Funny quotes

Heard a funny quote yesterday did make me chuckle. lets see how many qutoes we can get. The one i heard was;

" Dont p!ss on my boots and tell me its raining" :smiley:

Iain :slight_smile:

I heard this the other day when someone in a slightly arrogant tone said “and your point is?”

The reply “Beyond your ability to understand.” :smiley:

Going to war without France is like going deer hunting without an accordion.

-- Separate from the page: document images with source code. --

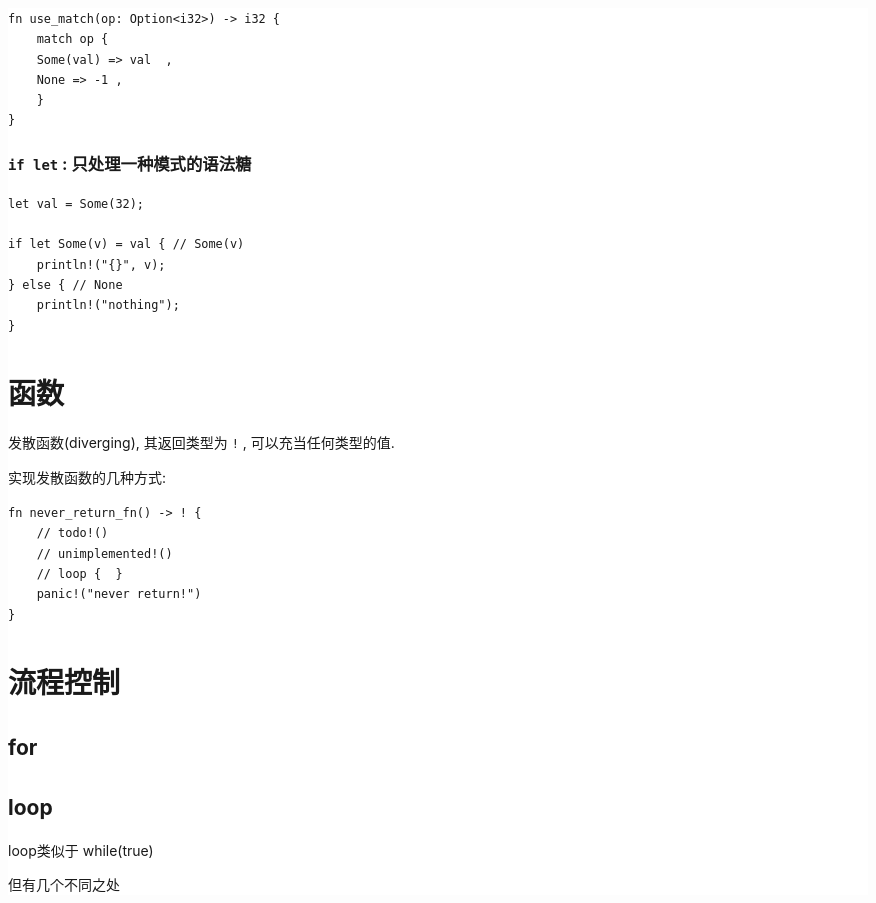     fn use_match(op: Option<i32>) -> i32 {
        match op {
    	Some(val) => val  ,
    	None => -1 ,
        }
    }


<a id="org64d957d"></a>

### `if let` : 只处理一种模式的语法糖

    let val = Some(32);
    
    if let Some(v) = val { // Some(v) 
        println!("{}", v);
    } else { // None
        println!("nothing");
    }


<a id="org6c5dd13"></a>

# 函数

发散函数(diverging), 其返回类型为 `!` , 可以充当任何类型的值.

实现发散函数的几种方式: 

    fn never_return_fn() -> ! {
        // todo!() 
        // unimplemented!() 
        // loop {  } 
        panic!("never return!")
    }


<a id="orgbd27c8e"></a>

# 流程控制


<a id="orgecd5544"></a>

## for


<a id="orgaa569c1"></a>

## loop

loop类似于 while(true)

但有几个不同之处
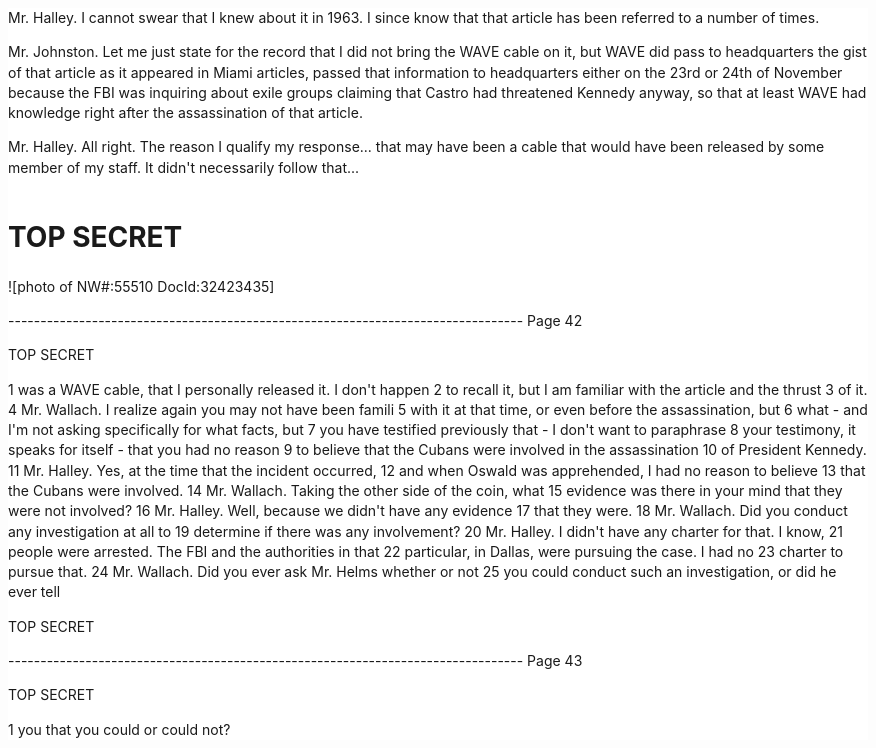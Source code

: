 Mr. Halley. I cannot swear that I knew about it in 1963. I since know that that article has been referred to a number of times.

Mr. Johnston. Let me just state for the record that I did not bring the WAVE cable on it, but WAVE did pass to headquarters the gist of that article as it appeared in Miami articles, passed that information to headquarters either on the 23rd or 24th of November because the FBI was inquiring about exile groups claiming that Castro had threatened Kennedy anyway, so that at least WAVE had knowledge right after the assassination of that article.

Mr. Halley. All right. The reason I qualify my response... that may have been a cable that would have been released by some member of my staff. It didn't necessarily follow that...

# TOP SECRET

![photo of NW#:55510 DocId:32423435]


-------------------------------------------------------------------------------- Page 42

TOP SECRET

1 was a WAVE cable, that I personally released it. I don't happen
2 to recall it, but I am familiar with the article and the thrust
3 of it.
4 Mr. Wallach. I realize again you may not have been famili
5 with it at that time, or even before the assassination, but
6 what - and I'm not asking specifically for what facts, but
7 you have testified previously that - I don't want to paraphrase
8 your testimony, it speaks for itself - that you had no reason
9 to believe that the Cubans were involved in the assassination
10 of President Kennedy.
11 Mr. Halley. Yes, at the time that the incident occurred,
12 and when Oswald was apprehended, I had no reason to believe
13 that the Cubans were involved.
14 Mr. Wallach. Taking the other side of the coin, what
15 evidence was there in your mind that they were not involved?
16 Mr. Halley. Well, because we didn't have any evidence
17 that they were.
18 Mr. Wallach. Did you conduct any investigation at all to
19 determine if there was any involvement?
20 Mr. Halley. I didn't have any charter for that. I know,
21 people were arrested. The FBI and the authorities in that
22 particular, in Dallas, were pursuing the case. I had no
23 charter to pursue that.
24 Mr. Wallach. Did you ever ask Mr. Helms whether or not
25 you could conduct such an investigation, or did he ever tell

TOP SECRET


-------------------------------------------------------------------------------- Page 43

TOP SECRET

1 you that you could or could not?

You just leave a lot of useless noisy baggage behind… Jed Babbin, former deputy undersecretary of defence

“Mr Churchill you are Drunk!” Reply: “Madam I may be drunk; but you are ugly and in the morning I will be sober.”… Sir Winston Churchill :stuck_out_tongue:

“If I were married to you Mr Churchill I would put poison in your coffee”

“If I were married to you, I would drink it” Sir Winston.

:D:w00t:

“You’ve never been lost until you’ve been lost at Mach 3.” - Paul F. Crickmore (test pilot)

“When one engine fails on a twin-engine airplane you always have enough power left to get you to the scene of the crash.”… ARMY Test Pilot

“When the military man approaches, the world locks up its spoons and packs off its womankind.”… George Bernard Shaw

By all means marry. If you get a good wife, you’ll be happy. If you get a bad one, you’ll become a philosopher… Socrates

Wise men talk because they have something to say; fools, because they have to say something. Plato

I could go on for hours! :w00t: :stuck_out_tongue:

“You never know when an old calendar might come in handy! Sure, it’s not 1985 right now, but who knows what tomorrow will bring?” - Homer Simpson

“you know why they call it modern jazz? Because the word crap was already taken”

Keep these coming, please.

Off hand, the best I can manage is my mates mum saying " All this artificial feeding, it’s just not natural".

me last weekend while fishing…

‘its cold init…looks at that ice…its frozen!’ :D:w00t: my very very blonde moment!